My first dispatch from the Arizona Fall League is up now for subscribers to the Athletic. I’ll have probably one more post, a longer one that covers everything else I saw.
Over at Paste, I reviewed Riftforce, a great new two-player game that sort of combines Battle Line and Magic: the Gathering, if you can imagine that. It has a very high replay value as well, which is key in a two-player game.
With some more content out, I’ll get on my email newsletter as soon as I’m back from Arizona. And, as the holidays approach, I’ll remind you all every week that I have two books out, The Inside Game and Smart Baseball, that would make great gifts for the readers (especially baseball fans) on your lists.
And now, the links, with a shorter list this week as I’ve been reading less while on the road…
- Poynter senior media writer Tom Jones explains why Adam Schefter was completely in the wrong to allow the subject of an article to see and approve that article before publication. Of course Darren Rovell defended it.

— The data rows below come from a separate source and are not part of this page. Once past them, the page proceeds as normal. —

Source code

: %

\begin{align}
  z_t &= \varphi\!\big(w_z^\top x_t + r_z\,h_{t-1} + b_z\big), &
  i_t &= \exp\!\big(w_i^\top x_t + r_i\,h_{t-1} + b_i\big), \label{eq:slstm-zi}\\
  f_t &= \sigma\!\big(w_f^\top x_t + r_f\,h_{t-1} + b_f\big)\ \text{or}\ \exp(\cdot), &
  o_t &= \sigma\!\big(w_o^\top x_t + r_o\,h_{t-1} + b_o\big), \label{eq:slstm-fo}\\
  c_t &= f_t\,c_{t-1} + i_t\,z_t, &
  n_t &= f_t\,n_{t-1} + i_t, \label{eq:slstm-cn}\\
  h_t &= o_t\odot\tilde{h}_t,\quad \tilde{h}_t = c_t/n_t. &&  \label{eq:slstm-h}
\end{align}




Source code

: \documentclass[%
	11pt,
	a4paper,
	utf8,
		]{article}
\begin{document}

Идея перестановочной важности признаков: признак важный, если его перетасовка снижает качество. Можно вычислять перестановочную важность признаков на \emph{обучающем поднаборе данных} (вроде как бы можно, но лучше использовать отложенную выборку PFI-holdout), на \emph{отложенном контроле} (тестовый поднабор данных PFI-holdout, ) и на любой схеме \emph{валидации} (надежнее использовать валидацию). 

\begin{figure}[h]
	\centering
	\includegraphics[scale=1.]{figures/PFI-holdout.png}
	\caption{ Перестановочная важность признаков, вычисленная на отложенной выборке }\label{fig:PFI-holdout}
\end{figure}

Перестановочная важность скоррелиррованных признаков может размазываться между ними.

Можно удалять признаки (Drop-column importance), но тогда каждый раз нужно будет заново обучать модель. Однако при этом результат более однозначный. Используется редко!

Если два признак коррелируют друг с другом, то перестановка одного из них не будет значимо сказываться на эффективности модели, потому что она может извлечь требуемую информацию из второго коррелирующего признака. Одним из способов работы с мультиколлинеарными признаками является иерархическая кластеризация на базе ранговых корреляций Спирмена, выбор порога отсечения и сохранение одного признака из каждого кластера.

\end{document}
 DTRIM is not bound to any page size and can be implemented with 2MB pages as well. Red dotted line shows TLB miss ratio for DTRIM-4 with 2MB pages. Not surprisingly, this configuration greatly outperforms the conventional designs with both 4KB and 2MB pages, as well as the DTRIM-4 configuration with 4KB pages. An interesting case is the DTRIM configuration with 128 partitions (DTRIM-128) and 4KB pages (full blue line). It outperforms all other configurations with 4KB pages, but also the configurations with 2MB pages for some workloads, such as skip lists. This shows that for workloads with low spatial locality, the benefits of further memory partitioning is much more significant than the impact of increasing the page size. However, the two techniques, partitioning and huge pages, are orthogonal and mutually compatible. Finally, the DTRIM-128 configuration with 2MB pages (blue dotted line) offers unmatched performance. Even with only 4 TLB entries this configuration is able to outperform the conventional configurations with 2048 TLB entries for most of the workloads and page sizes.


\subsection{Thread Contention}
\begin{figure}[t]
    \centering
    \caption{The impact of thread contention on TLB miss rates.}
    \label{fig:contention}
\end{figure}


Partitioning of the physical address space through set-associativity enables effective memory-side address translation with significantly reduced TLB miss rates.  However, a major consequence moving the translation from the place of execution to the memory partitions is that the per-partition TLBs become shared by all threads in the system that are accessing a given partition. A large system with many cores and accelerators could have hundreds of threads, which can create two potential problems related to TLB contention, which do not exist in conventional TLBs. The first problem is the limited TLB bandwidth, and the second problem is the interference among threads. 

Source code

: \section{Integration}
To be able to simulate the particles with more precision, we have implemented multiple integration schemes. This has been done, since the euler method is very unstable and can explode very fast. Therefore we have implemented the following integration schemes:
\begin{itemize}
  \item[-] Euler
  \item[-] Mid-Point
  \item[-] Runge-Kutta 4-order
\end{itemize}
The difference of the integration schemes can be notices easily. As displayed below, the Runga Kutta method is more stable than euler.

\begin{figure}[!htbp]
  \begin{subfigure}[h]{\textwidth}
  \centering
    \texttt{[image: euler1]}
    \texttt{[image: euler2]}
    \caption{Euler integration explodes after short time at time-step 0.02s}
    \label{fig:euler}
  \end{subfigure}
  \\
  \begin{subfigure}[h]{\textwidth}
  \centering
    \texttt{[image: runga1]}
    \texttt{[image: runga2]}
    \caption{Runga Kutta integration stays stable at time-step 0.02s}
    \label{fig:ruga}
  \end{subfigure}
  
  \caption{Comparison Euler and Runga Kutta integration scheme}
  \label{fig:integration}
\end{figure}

- One of you sent this along: Writing in Reason, Matt Welch explained how the government helped MLB wreck the minors, and how they can also help undo some of the damage. I tweeted this earlier in the week: If you care about minor league players, call your Representative and Senators and ask them to repeal the Save America’s Pastime Act. It’ll take you 5-10 minutes.
- Netflix has really fumbled its response to criticism from its own employees of the transphobic material in Dave Chappelle’s new comedy special.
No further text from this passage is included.